- _TASK INSTRUCTIONS_:
Only the lines from the one containing "Vous pourrez également" through the end of the entries should be repeated, exactly as they appear, first and last included.

- _RECORDS TO USE_:
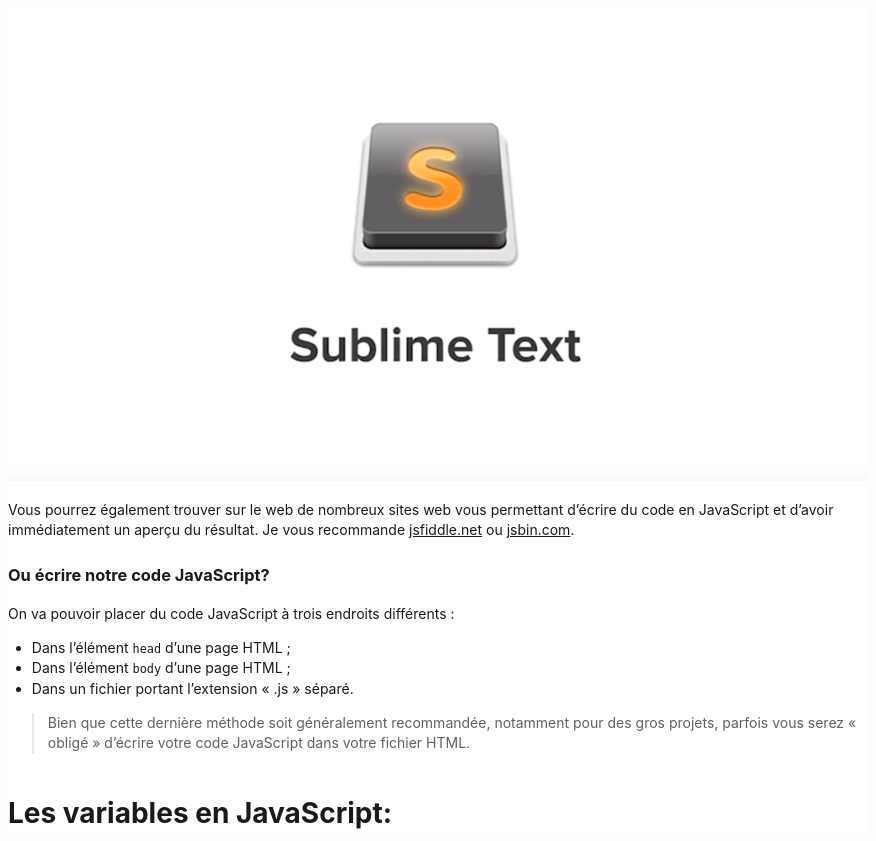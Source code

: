 ![sublime](/images/sublime.png)

Vous pourrez également trouver sur le web de nombreux sites web vous permettant d’écrire du code en JavaScript et d’avoir immédiatement un aperçu du résultat. Je vous recommande
[jsfiddle.net](https://jsfiddle.net/) ou [jsbin.com](https://jsbin.com/?html,output).

### Ou écrire notre code JavaScript?

On va pouvoir placer du code JavaScript à trois endroits différents :

* Dans l’élément `head` d’une page HTML ;
* Dans l’élément `body` d’une page HTML ;
* Dans un fichier portant l’extension « .js » séparé.

>Bien que cette dernière méthode soit généralement recommandée, notamment pour des gros projets, parfois vous serez « obligé » d’écrire votre code JavaScript dans votre fichier HTML.

# Les variables en JavaScript:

- _EXERCISE RESULT_:
Vous pourrez également trouver sur le web de nombreux sites web vous permettant d’écrire du code en JavaScript et d’avoir immédiatement un aperçu du résultat. Je vous recommande
[jsfiddle.net](https://jsfiddle.net/) ou [jsbin.com](https://jsbin.com/?html,output).

### Ou écrire notre code JavaScript?

On va pouvoir placer du code JavaScript à trois endroits différents :

* Dans l’élément `head` d’une page HTML ;
* Dans l’élément `body` d’une page HTML ;
* Dans un fichier portant l’extension « .js » séparé.

>Bien que cette dernière méthode soit généralement recommandée, notamment pour des gros projets, parfois vous serez « obligé » d’écrire votre code JavaScript dans votre fichier HTML.

# Les variables en JavaScript:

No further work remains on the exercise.